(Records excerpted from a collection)
● ● ●

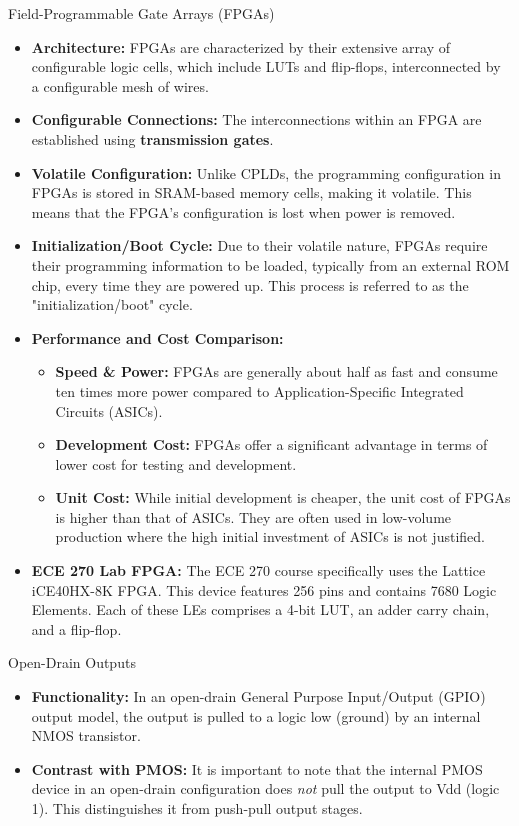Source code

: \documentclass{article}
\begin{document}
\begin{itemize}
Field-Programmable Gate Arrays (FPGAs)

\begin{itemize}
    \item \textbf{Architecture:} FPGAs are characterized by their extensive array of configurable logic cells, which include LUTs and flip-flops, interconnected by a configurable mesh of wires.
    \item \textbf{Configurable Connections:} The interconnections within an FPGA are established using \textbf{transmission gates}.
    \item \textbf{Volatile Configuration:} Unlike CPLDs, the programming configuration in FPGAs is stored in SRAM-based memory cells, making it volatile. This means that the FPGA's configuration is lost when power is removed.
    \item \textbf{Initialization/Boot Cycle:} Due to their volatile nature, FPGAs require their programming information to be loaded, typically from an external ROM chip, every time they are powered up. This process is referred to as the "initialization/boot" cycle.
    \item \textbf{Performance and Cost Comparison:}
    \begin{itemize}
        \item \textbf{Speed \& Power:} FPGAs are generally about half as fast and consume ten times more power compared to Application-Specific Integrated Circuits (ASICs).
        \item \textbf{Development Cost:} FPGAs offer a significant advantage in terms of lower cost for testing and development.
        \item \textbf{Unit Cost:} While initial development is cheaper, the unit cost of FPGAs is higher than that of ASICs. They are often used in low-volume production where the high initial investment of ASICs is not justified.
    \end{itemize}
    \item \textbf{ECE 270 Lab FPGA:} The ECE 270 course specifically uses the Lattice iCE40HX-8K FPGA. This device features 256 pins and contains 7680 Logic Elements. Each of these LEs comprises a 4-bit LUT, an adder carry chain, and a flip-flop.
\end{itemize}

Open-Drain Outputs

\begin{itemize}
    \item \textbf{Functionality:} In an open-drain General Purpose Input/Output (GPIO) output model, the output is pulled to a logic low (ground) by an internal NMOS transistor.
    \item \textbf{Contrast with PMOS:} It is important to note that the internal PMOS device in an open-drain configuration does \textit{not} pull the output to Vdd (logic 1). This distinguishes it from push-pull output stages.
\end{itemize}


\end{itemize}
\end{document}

● ● ●

● WORK ORDER
Only one stretch of the data is wanted: the lines from the one with "Open-Drain Outputs" through the last, repeated exactly.

● SOLUTION TO THIS PROBLEM
Open-Drain Outputs

\begin{itemize}
    \item \textbf{Functionality:} In an open-drain General Purpose Input/Output (GPIO) output model, the output is pulled to a logic low (ground) by an internal NMOS transistor.
    \item \textbf{Contrast with PMOS:} It is important to note that the internal PMOS device in an open-drain configuration does \textit{not} pull the output to Vdd (logic 1). This distinguishes it from push-pull output stages.
\end{itemize}


\end{itemize}
\end{document}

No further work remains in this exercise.